“Nem luxo nem lixo”, quero saúde para andar por aí ouvindo o som da Rita Lee.
Foto: Patricia Cecatti
Não é necessário perder uma grande artista como Rita Lee para que se façam homenagens, mas todas elas continuam sendo muito bem-vindas.
O título
deste texto foi minha singela homenagem a ela que escrevi no poema Meus poetas
geniais, lançado no meu primeiro livro ano passado – Identidade Poética
pela editora Scortecci em São Paulo. Mas ela merece mais de mim, afinal de contas,
“eu não tenho hora pra morrer por isso sonho”.
E foi nessas
tantas horas sonhando e tendo pesadelos acordado, vendo a morte de perto
durante a pandemia, que o som da Rita Lee me segurou andando por aí, de máscara
e fones de ouvido, me trazendo inspirações mutantes, mascando chiclete tutti
frutti enquanto seguia meu caminho, indo e voltando para casa.
“Ai de mim que sou assim”.
Durante um
show já no final da carreira, Rita chamou os policiais de filhos da puta por
baterem na juventude que estavam fumando seus baseados a céu aberto. O barulho
que ela fez rendeu mais uma prisão, mas ela fez jus ao trecho da sua música “Pra
pedir silêncio eu berro, pra fazer barulho eu mesma faço...”.
Quem teria
essa coragem? Se eu tivesse a metade da coragem dela, seria meio Rita.

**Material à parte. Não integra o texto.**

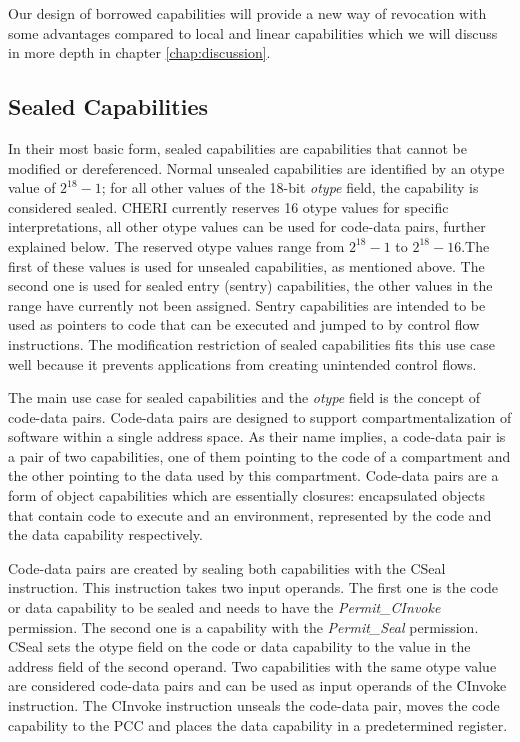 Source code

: Our design of borrowed capabilities will provide a new way of revocation with some advantages compared to local and linear capabilities which we will discuss in more depth in chapter \ref{chap:discussion}.

\subsection{Sealed Capabilities}
\label{sec:sealed}
In their most basic form, sealed capabilities are capabilities that cannot be modified or dereferenced. Normal unsealed capabilities are identified by an otype value of $2^{18} - 1$; for all other values of the 18-bit \textit{otype} field, the capability is considered sealed. CHERI currently reserves 16 otype values for specific interpretations, all other otype values can be used for code-data pairs, further explained below. The reserved otype values range from $2^{18} - 1$ to $2^{18} - 16$.The first of these values is used for unsealed capabilities, as mentioned above. The second one is used for sealed entry (sentry) capabilities, the other values in the range have currently not been assigned. Sentry capabilities are intended to be used as pointers to code that can be executed and jumped to by control flow instructions. The modification restriction of sealed capabilities fits this use case well because it prevents applications from creating unintended control flows.

The main use case for sealed capabilities and the \textit{otype} field is the concept of code-data pairs. Code-data pairs are designed to support compartmentalization of software within a single address space. As their name implies, a code-data pair is a pair of two capabilities, one of them pointing to the code of a compartment and the other pointing to the data used by this compartment. Code-data pairs are a form of object capabilities which are essentially closures: encapsulated objects that contain code to execute and an environment, represented by the code and the data capability respectively.

Code-data pairs are created by sealing both capabilities with the CSeal instruction. This instruction takes two input operands. The first one is the code or data capability to be sealed and needs to have the \textit{Permit\_CInvoke} permission. The second one is a capability with the \textit{Permit\_Seal} permission. CSeal sets the otype field on the code or data capability to the value in the address field of the second operand. Two capabilities with the same otype value are considered code-data pairs and can be used as input operands of the CInvoke instruction. The CInvoke instruction unseals the code-data pair, moves the code capability to the PCC and places the data capability in a predetermined register.

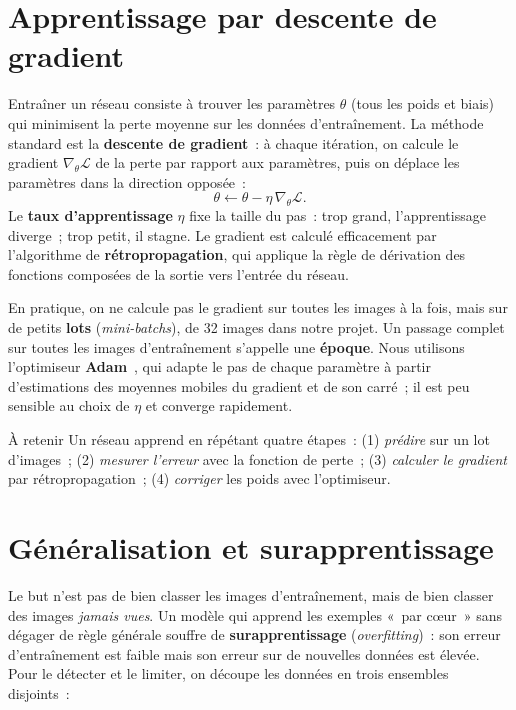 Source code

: \section{Apprentissage par descente de gradient}

Entraîner un réseau consiste à trouver les paramètres $\theta$ (tous les poids et biais) qui minimisent la perte moyenne sur les données d’entraînement. La méthode standard est la \textbf{descente de gradient}~: à chaque itération, on calcule le gradient $\nabla_\theta\mathcal{L}$ de la perte par rapport aux paramètres, puis on déplace les paramètres dans la direction opposée~:
\begin{equation}
  \theta \leftarrow \theta - \eta\,\nabla_\theta \mathcal{L}.
\end{equation}
Le \textbf{taux d’apprentissage} $\eta$ fixe la taille du pas~: trop grand, l’apprentissage diverge~; trop petit, il stagne. Le gradient est calculé efficacement par l’algorithme de \textbf{rétropropagation}, qui applique la règle de dérivation des fonctions composées de la sortie vers l’entrée du réseau.

En pratique, on ne calcule pas le gradient sur toutes les images à la fois, mais sur de petits \textbf{lots} (\emph{mini-batchs}), de 32 images dans notre projet. Un passage complet sur toutes les images d’entraînement s’appelle une \textbf{époque}. Nous utilisons l’optimiseur \textbf{Adam}~\cite{kingma2015}, qui adapte le pas de chaque paramètre à partir d’estimations des moyennes mobiles du gradient et de son carré~; il est peu sensible au choix de $\eta$ et converge rapidement.

\begin{defbox}{À retenir}
Un réseau apprend en répétant quatre étapes~: (1) \emph{prédire} sur un lot d’images~; (2) \emph{mesurer l’erreur} avec la fonction de perte~; (3) \emph{calculer le gradient} par rétropropagation~; (4) \emph{corriger} les poids avec l’optimiseur.
\end{defbox}

\section{Généralisation et surapprentissage}

Le but n’est pas de bien classer les images d’entraînement, mais de bien classer des images \emph{jamais vues}. Un modèle qui apprend les exemples «~par cœur~» sans dégager de règle générale souffre de \textbf{surapprentissage} (\emph{overfitting})~: son erreur d’entraînement est faible mais son erreur sur de nouvelles données est élevée. Pour le détecter et le limiter, on découpe les données en trois ensembles disjoints~:

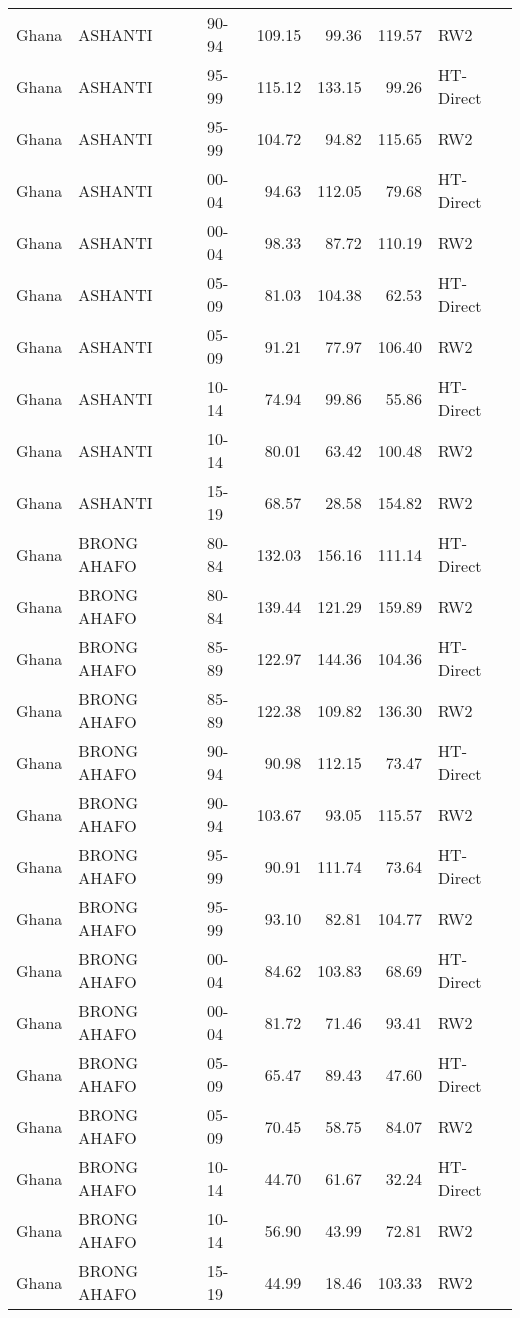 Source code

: \begin{longtable}{lllrrrl}
  Ghana & ASHANTI & 90-94 & 109.15 & 99.36 & 119.57 & RW2 \\ 
  Ghana & ASHANTI & 95-99 & 115.12 & 133.15 & 99.26 & HT-Direct \\ 
  Ghana & ASHANTI & 95-99 & 104.72 & 94.82 & 115.65 & RW2 \\ 
  Ghana & ASHANTI & 00-04 & 94.63 & 112.05 & 79.68 & HT-Direct \\ 
  Ghana & ASHANTI & 00-04 & 98.33 & 87.72 & 110.19 & RW2 \\ 
  Ghana & ASHANTI & 05-09 & 81.03 & 104.38 & 62.53 & HT-Direct \\ 
  Ghana & ASHANTI & 05-09 & 91.21 & 77.97 & 106.40 & RW2 \\ 
  Ghana & ASHANTI & 10-14 & 74.94 & 99.86 & 55.86 & HT-Direct \\ 
  Ghana & ASHANTI & 10-14 & 80.01 & 63.42 & 100.48 & RW2 \\ 
  Ghana & ASHANTI & 15-19 & 68.57 & 28.58 & 154.82 & RW2 \\ 
  Ghana & BRONG AHAFO & 80-84 & 132.03 & 156.16 & 111.14 & HT-Direct \\ 
  Ghana & BRONG AHAFO & 80-84 & 139.44 & 121.29 & 159.89 & RW2 \\ 
  Ghana & BRONG AHAFO & 85-89 & 122.97 & 144.36 & 104.36 & HT-Direct \\ 
  Ghana & BRONG AHAFO & 85-89 & 122.38 & 109.82 & 136.30 & RW2 \\ 
  Ghana & BRONG AHAFO & 90-94 & 90.98 & 112.15 & 73.47 & HT-Direct \\ 
  Ghana & BRONG AHAFO & 90-94 & 103.67 & 93.05 & 115.57 & RW2 \\ 
  Ghana & BRONG AHAFO & 95-99 & 90.91 & 111.74 & 73.64 & HT-Direct \\ 
  Ghana & BRONG AHAFO & 95-99 & 93.10 & 82.81 & 104.77 & RW2 \\ 
  Ghana & BRONG AHAFO & 00-04 & 84.62 & 103.83 & 68.69 & HT-Direct \\ 
  Ghana & BRONG AHAFO & 00-04 & 81.72 & 71.46 & 93.41 & RW2 \\ 
  Ghana & BRONG AHAFO & 05-09 & 65.47 & 89.43 & 47.60 & HT-Direct \\ 
  Ghana & BRONG AHAFO & 05-09 & 70.45 & 58.75 & 84.07 & RW2 \\ 
  Ghana & BRONG AHAFO & 10-14 & 44.70 & 61.67 & 32.24 & HT-Direct \\ 
  Ghana & BRONG AHAFO & 10-14 & 56.90 & 43.99 & 72.81 & RW2 \\ 
  Ghana & BRONG AHAFO & 15-19 & 44.99 & 18.46 & 103.33 & RW2 \\ 

\end{longtable}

Já em termos de poesia, se eu tivesse um por cento do seu talento, escreveria:
- “Agora
só falta você”.
“Mexo
e remexo na inquisição, só quem já morreu na fogueira sabe o que é ser carvão.”
Rita Lee, a
rainha do rock brasileiro infelizmente nos deixou. A mais feminista de todas as
feministas, nunca liderou um movimento. Ela era o próprio movimento lutando com
ovos de macho alpha, ou melhor, com útero de mulher ômega, livre, direta, potente,
doce e sincera.
Lançando
perfumes numa sociedade amplamente machista, racista e homofóbica e com todos
os demais preconceitos que se hoje ainda teimam em nos assombrar, imaginem há
cinquenta anos em plena ditadura militar. Nesta época ela teve sua primeira experiência
atrás das grades, grávida, e foi solta graças a ação de outra mulher potente,
Elis Regina.
Rita Lee foi
o próprio critério poético e arrebatadora de si mesma. Fez o povo feliz com
suas músicas. Fez o povo refletir com as suas ideias. Fez todo mundo “dançar
e rolar e rolar e rolar com você”.
“Meu bem,
você dá água na boca.”
Quem nunca
vestiu esta fantasia e sentiu arrepios tirando a roupa, nunca sentiu o tesão
dos seus versos e acordes musicais, arranjados pelo seu Amor Roberto de Carvalho,
exímio músico instrumentista completo. A dupla formou além de um casal
apaixonado, uma família com três filhos e uma porção de músicas que ficarão pra
sempre “molhadas de suor, de tanto a gente se beijar, de tanto imaginar
loucuras.”
Fazer “amor
por telepatia”, certamente é mais poético e gostoso do que fazer amor
virtual. Talvez fosse isso que ela teria escrito se a letra da música Mania de
Você fosse obra deste século. A imaginação pura e simples deste casal apaixonado
foi “um caso sério, ao som de um bolero”.
Com “saúde pra
gozar no final”, estamos nós tentando ficar por aqui, “pessoas
comuns, filhos de Deus, nessa canoa furada remando contra a maré”, não
acreditando em mais nada que nos dê tanta luz e saúde quanto suas músicas. Sem
você Rita, “até duvido da fé”.
Eu queria
escrever “mais e mais”, mas não “vou suportar a dor de ver
que perdi mais uma vez meu amor”.
Portanto
Rita, pra você e para suas músicas “eu digo sim”.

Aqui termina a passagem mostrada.